DeSantis’ lies, policies and embrace of historical revisionism cannot be separated from either an egregious fascist history or the current attempts by the GOP to erase migrants and Black and brown people from history in order to prop up a white nationalist agenda. Meaghan Ellis, citing the work of Brown University historian Seth Rockman, argues that DeSantis’ reading of slavery is especially “pernicious because it places black people outside the category of ‘we’ and ‘Americans’ [while pretending] that enslaved African and African-descended people aren’t worth taking seriously as people whose opinions about slavery might matter, then or now.”
James Baldwin was right to argue that this whitewashing of history makes clear that white people do not want to know the sordid racist past of American history and as a result are “barricaded inside their history.” DeSantis’ historical ignorance is about more than refusing a future free of racism, and the enactment of a more just world, it is part of a broader legacy deeply rooted in America’s fascist past. It is part of a legacy in which Trump and his right-wing extremist supporters refuse to tell the truth about America’s past while building the present in the image of a Jim Crow past. Writing in Salon, historian Robert S. McElvaine captures this GOP return to a racist past:
Today’s right-wing extremists seek to “Take Back America” in two senses: back from those who are not white or not male and back to the time when straight white males were in charge. An essential part of their overall quest to effect a second “Restoration” of white man’s rule is an attempt to restore the ignorance of American history that had prevailed before 1964.
The stark elements of a fascist past, reproduced in the pathologies of the current historical moment, took place in 2022 in another series of events, which stemmed from the same display of racism and embrace of a politics of disposability. From October to December 2022, the rapper Ye (formerly known as Kanye West) spent a considerable amount of time performing as the celebrity poster child for spewing out a barrage of dangerous antisemitic comments. Joining a number of other celebrities who have massive followings, such as Brooklyn Nets guard Kyrie Irving, online conspiracy theorist Alex Jones and Rep. Marjorie Taylor Greene of Georgia, Ye found himself squarely in the company of neo-Nazis, proto-fascists and a gaggle of diverse demagogues who shared his hateful views.

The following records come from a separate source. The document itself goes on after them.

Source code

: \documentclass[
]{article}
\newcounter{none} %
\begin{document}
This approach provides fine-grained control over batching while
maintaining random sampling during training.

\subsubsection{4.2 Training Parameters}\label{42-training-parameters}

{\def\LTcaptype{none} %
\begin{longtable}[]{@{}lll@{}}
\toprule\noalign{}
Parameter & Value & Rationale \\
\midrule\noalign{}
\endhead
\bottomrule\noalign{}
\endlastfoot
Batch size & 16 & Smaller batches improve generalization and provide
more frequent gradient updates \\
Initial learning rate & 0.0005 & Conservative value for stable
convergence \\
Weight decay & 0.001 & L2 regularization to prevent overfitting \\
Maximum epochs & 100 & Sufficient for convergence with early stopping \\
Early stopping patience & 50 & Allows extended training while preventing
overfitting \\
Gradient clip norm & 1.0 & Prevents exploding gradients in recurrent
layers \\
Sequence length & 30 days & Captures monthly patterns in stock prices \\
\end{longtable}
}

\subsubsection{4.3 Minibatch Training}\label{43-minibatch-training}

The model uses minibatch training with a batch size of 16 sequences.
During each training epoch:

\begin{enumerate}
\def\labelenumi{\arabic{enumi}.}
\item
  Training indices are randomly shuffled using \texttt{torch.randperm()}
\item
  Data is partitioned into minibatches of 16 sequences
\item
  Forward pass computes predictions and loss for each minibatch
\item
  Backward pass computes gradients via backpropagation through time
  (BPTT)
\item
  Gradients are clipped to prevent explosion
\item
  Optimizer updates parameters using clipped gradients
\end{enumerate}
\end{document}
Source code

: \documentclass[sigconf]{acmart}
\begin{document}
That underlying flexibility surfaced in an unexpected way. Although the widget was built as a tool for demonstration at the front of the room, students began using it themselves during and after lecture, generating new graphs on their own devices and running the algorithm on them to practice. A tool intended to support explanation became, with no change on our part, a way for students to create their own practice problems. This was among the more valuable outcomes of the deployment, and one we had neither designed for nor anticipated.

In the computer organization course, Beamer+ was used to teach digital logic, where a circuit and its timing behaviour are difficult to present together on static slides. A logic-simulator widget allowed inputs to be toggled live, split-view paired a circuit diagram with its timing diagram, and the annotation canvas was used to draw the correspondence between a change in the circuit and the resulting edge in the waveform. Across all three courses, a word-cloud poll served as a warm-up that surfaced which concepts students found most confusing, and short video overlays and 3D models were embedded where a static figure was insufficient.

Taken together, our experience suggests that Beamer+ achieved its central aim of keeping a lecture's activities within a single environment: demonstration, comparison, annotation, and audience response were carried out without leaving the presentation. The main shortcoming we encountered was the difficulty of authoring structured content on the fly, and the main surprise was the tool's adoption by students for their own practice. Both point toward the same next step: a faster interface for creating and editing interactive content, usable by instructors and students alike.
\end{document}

Ye appeared to delight in flooding the media, along with his nearly 32 million followers, with hateful rhetoric that stoked fear, normalized white supremacy and ramped “up the risk of violence in a country already experiencing a sharp increase in antisemitism.” Indifferent to how his antisemitic rhetoric is aligned with both a Nazi history of genocide and current acts of violence against the Jewish community, particularly the 2018 massacre at the Tree of Life synagogue in Pittsburgh, Ye acted out his hatred of Jews and support for white supremacy with impunity while endorsing vitriolic ideas, concepts and actions that not only incite violence but are potentially murderous.
Ye has a disturbing history of antisemitism that has become more menacing over time. During the past decade, his quest for media attention, cultural power and political influence has become more vitriolic and alarming as he moved from uttering offensive anti-Jewish and self-hating anti-Black racist remarks to playing with a fascist aesthetic and more recently providing a full-fledged apology for Nazi ideology. Early on in the last decade, he began to integrate white supremacist symbols into his fashion aesthetic. For instance, he turned a Confederate flag into a shirt in 2013 and a decade later donned a sweater at the Yeezy Paris Fashion Week show emblazoned with the phrase “White Lives Matter” on its back. The phase has been adopted by white supremacist groups in response to the rise of the Black Lives Matter movement. In October, Ye’s antisemitic outburst took a dangerous turn when he tweeted that he would be going “death con 3 on Jewish people,” a dark and possibly confused reference to the defense readiness condition (DEFCON) used by the U.S. military.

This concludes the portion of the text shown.